The 17 million to 18 million Americans who log on to the Internet at least
once a week can summon up accurate and highly detailed financial
information. For example, the Securities and Exchange Commission's
Edgar site gives you access to millions of pages of filings by public
companies. (For other solid sources, see www.$$$.com, Oct.)

But the Internet has also replaced the cocktail party as the prime source
of hot stock tips. When you got a tip at a party, at least you knew who
was whispering in your ear--and what they'd been drinking. On the
Internet, it can be hard to tell whether you're getting a recommendation
from a broker, a short seller or an antisocial 20-year-old. "People tend to
think that the bad people on the Web are child pornographers, but there
are others out there, too," says Don Ulsch, senior vice-president at
O'Reilly Online Research Group. "The Internet allows virtually anyone to
create a Web site, and there is going to be the criminal element that uses
the Internet to rob you blind. That's the dark side of the Web."
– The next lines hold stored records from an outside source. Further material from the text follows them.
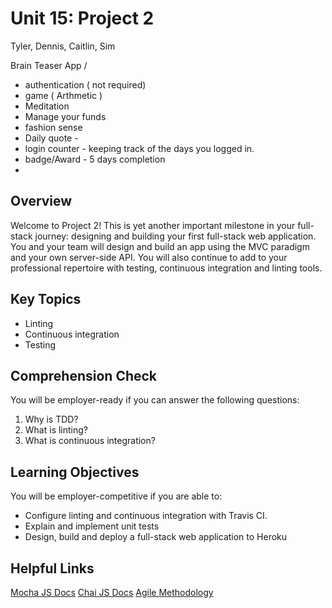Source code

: # Unit 15: Project 2

Tyler, Dennis, Caitlin, Sim


Brain Teaser App /

- authentication ( not required) 
- game ( Arthmetic )
- Meditation
- Manage your funds
- fashion sense 
- Daily quote -  
- login counter - keeping track of the days you logged in.
- badge/Award - 5 days completion 
- 
<!-- 
- configure frontEnd ajax calls/research ajax calls
- configure axios calls in backend to communicate with ajax calls/research axios calls
- configure ui/ux to have a gameLike feel
 -->







## Overview
Welcome to Project 2! This is yet another important milestone in your full-stack journey: designing and building your first full-stack web application. You and your team will design and build an app using the MVC paradigm and your own server-side API. You will also continue to add to your professional repertoire with testing, continuous integration and linting tools.

## Key Topics
* Linting
* Continuous integration
* Testing

## Comprehension Check
You will be employer-ready if you can answer the following questions:
1. Why is TDD?
2. What is linting?
3. What is continuous integration?

## Learning Objectives
You will be employer-competitive if you are able to:
* Configure linting and continuous integration with Travis CI.
* Explain and implement unit tests
* Design, build and deploy a full-stack web application to Heroku

## Helpful Links
[Mocha JS Docs](https://mochajs.org/)
[Chai JS Docs](https://www.chaijs.com/)
[Agile Methodology](https://en.wikipedia.org/wiki/Agile_software_development)
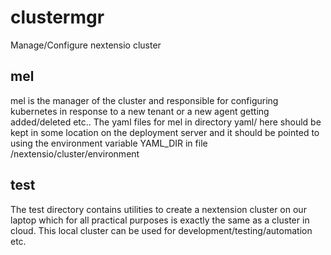 # clustermgr

Manage/Configure nextensio cluster

## mel

mel is the manager of the cluster and responsible for configuring kubernetes 
in response to a new tenant or a new agent getting added/deleted etc.. The 
yaml files for mel in directory yaml/ here should be kept in some location
on the deployment server and it should be pointed to using the environment
variable YAML_DIR in file <HOME>/nextensio/cluster/environment

## test

The test directory contains utilities to create a nextension cluster on our
laptop which for all practical purposes is exactly the same as a cluster in
cloud. This local cluster can be used for development/testing/automation etc.
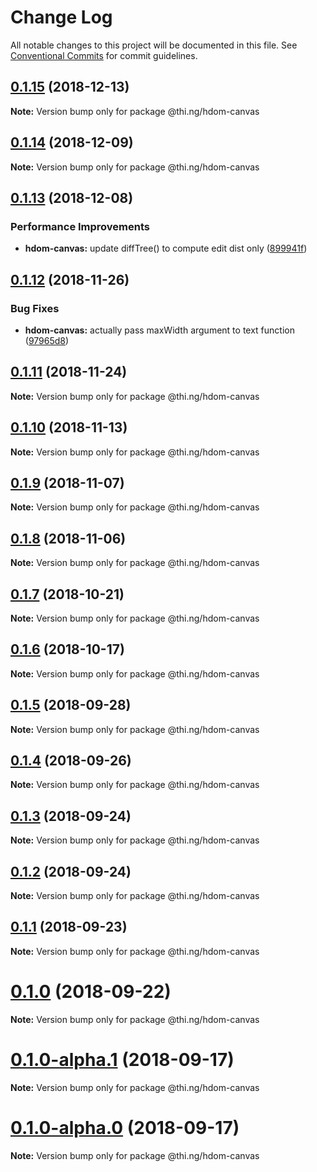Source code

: # Change Log

All notable changes to this project will be documented in this file.
See [Conventional Commits](https://conventionalcommits.org) for commit guidelines.

## [0.1.15](https://github.com/thi-ng/umbrella/compare/@thi.ng/hdom-canvas@0.1.14...@thi.ng/hdom-canvas@0.1.15) (2018-12-13)

**Note:** Version bump only for package @thi.ng/hdom-canvas





## [0.1.14](https://github.com/thi-ng/umbrella/compare/@thi.ng/hdom-canvas@0.1.13...@thi.ng/hdom-canvas@0.1.14) (2018-12-09)

**Note:** Version bump only for package @thi.ng/hdom-canvas





## [0.1.13](https://github.com/thi-ng/umbrella/compare/@thi.ng/hdom-canvas@0.1.12...@thi.ng/hdom-canvas@0.1.13) (2018-12-08)


### Performance Improvements

* **hdom-canvas:** update diffTree() to compute edit dist only ([899941f](https://github.com/thi-ng/umbrella/commit/899941f))





## [0.1.12](https://github.com/thi-ng/umbrella/compare/@thi.ng/hdom-canvas@0.1.11...@thi.ng/hdom-canvas@0.1.12) (2018-11-26)


### Bug Fixes

* **hdom-canvas:** actually pass maxWidth argument to text function ([97965d8](https://github.com/thi-ng/umbrella/commit/97965d8))





## [0.1.11](https://github.com/thi-ng/umbrella/compare/@thi.ng/hdom-canvas@0.1.10...@thi.ng/hdom-canvas@0.1.11) (2018-11-24)

**Note:** Version bump only for package @thi.ng/hdom-canvas





## [0.1.10](https://github.com/thi-ng/umbrella/compare/@thi.ng/hdom-canvas@0.1.9...@thi.ng/hdom-canvas@0.1.10) (2018-11-13)

**Note:** Version bump only for package @thi.ng/hdom-canvas





## [0.1.9](https://github.com/thi-ng/umbrella/compare/@thi.ng/hdom-canvas@0.1.8...@thi.ng/hdom-canvas@0.1.9) (2018-11-07)

**Note:** Version bump only for package @thi.ng/hdom-canvas





## [0.1.8](https://github.com/thi-ng/umbrella/compare/@thi.ng/hdom-canvas@0.1.7...@thi.ng/hdom-canvas@0.1.8) (2018-11-06)

**Note:** Version bump only for package @thi.ng/hdom-canvas





## [0.1.7](https://github.com/thi-ng/umbrella/compare/@thi.ng/hdom-canvas@0.1.6...@thi.ng/hdom-canvas@0.1.7) (2018-10-21)

**Note:** Version bump only for package @thi.ng/hdom-canvas





## [0.1.6](https://github.com/thi-ng/umbrella/compare/@thi.ng/hdom-canvas@0.1.5...@thi.ng/hdom-canvas@0.1.6) (2018-10-17)

**Note:** Version bump only for package @thi.ng/hdom-canvas





<a name="0.1.5"></a>
## [0.1.5](https://github.com/thi-ng/umbrella/compare/@thi.ng/hdom-canvas@0.1.4...@thi.ng/hdom-canvas@0.1.5) (2018-09-28)

**Note:** Version bump only for package @thi.ng/hdom-canvas





<a name="0.1.4"></a>
## [0.1.4](https://github.com/thi-ng/umbrella/compare/@thi.ng/hdom-canvas@0.1.3...@thi.ng/hdom-canvas@0.1.4) (2018-09-26)

**Note:** Version bump only for package @thi.ng/hdom-canvas





<a name="0.1.3"></a>
## [0.1.3](https://github.com/thi-ng/umbrella/compare/@thi.ng/hdom-canvas@0.1.2...@thi.ng/hdom-canvas@0.1.3) (2018-09-24)

**Note:** Version bump only for package @thi.ng/hdom-canvas





<a name="0.1.2"></a>
## [0.1.2](https://github.com/thi-ng/umbrella/compare/@thi.ng/hdom-canvas@0.1.1...@thi.ng/hdom-canvas@0.1.2) (2018-09-24)

**Note:** Version bump only for package @thi.ng/hdom-canvas





<a name="0.1.1"></a>
## [0.1.1](https://github.com/thi-ng/umbrella/compare/@thi.ng/hdom-canvas@0.1.0...@thi.ng/hdom-canvas@0.1.1) (2018-09-23)

**Note:** Version bump only for package @thi.ng/hdom-canvas





<a name="0.1.0"></a>
# [0.1.0](https://github.com/thi-ng/umbrella/compare/@thi.ng/hdom-canvas@0.1.0-alpha.1...@thi.ng/hdom-canvas@0.1.0) (2018-09-22)

**Note:** Version bump only for package @thi.ng/hdom-canvas





<a name="0.1.0-alpha.1"></a>
# [0.1.0-alpha.1](https://github.com/thi-ng/umbrella/compare/@thi.ng/hdom-canvas@0.1.0-alpha.0...@thi.ng/hdom-canvas@0.1.0-alpha.1) (2018-09-17)

**Note:** Version bump only for package @thi.ng/hdom-canvas





<a name="0.1.0-alpha.0"></a>
# [0.1.0-alpha.0](https://github.com/thi-ng/umbrella/compare/@thi.ng/hdom-canvas@0.1.0-alpha...@thi.ng/hdom-canvas@0.1.0-alpha.0) (2018-09-17)

**Note:** Version bump only for package @thi.ng/hdom-canvas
Lisa Keefe, a business editor in Chicago, brushed the dark side when she
received e-mail from somebody who identified himself as Bob Williams.
"He jumps into this message," says Keefe, "as if we were familiar
business partners--no introduction or identification as to his position with
the company--saying he's heard that the Chancellor Group is reporting
greatly increased second-quarter earnings and plans a stock split at the
end of the month. He writes, 'Sounds like a pretty good deal to me.
What do you think?'"

Here's what we know: The Chancellor Group's 1995 annual report on
file with the SEC indicated it had interests in a slew of risky
businesses--oil and gas fields in Kentucky, cable-television licenses and
gold mines in Australia, timber in Fiji--but no salaried employees. One of
the company's executives, David Yeaman, paid a $3,000 civil fine in
1994 to settle a complaint brought by the New Jersey Bureau of
Securities that he was selling unregistered securities in that state. Yeaman
resigned from the company in July 1995 but retained a 20% ownership at
that time.

And who is Bob Williams, who sent the chatty post to Keefe (and many
other people as well)? He left a telephone number, but most of the time
when we called, his voice mailbox was too full to take a message. When
we did succeed in leaving a message, the phone answering machine
identified the firm as "Internet Marketing." Our calls weren't returned.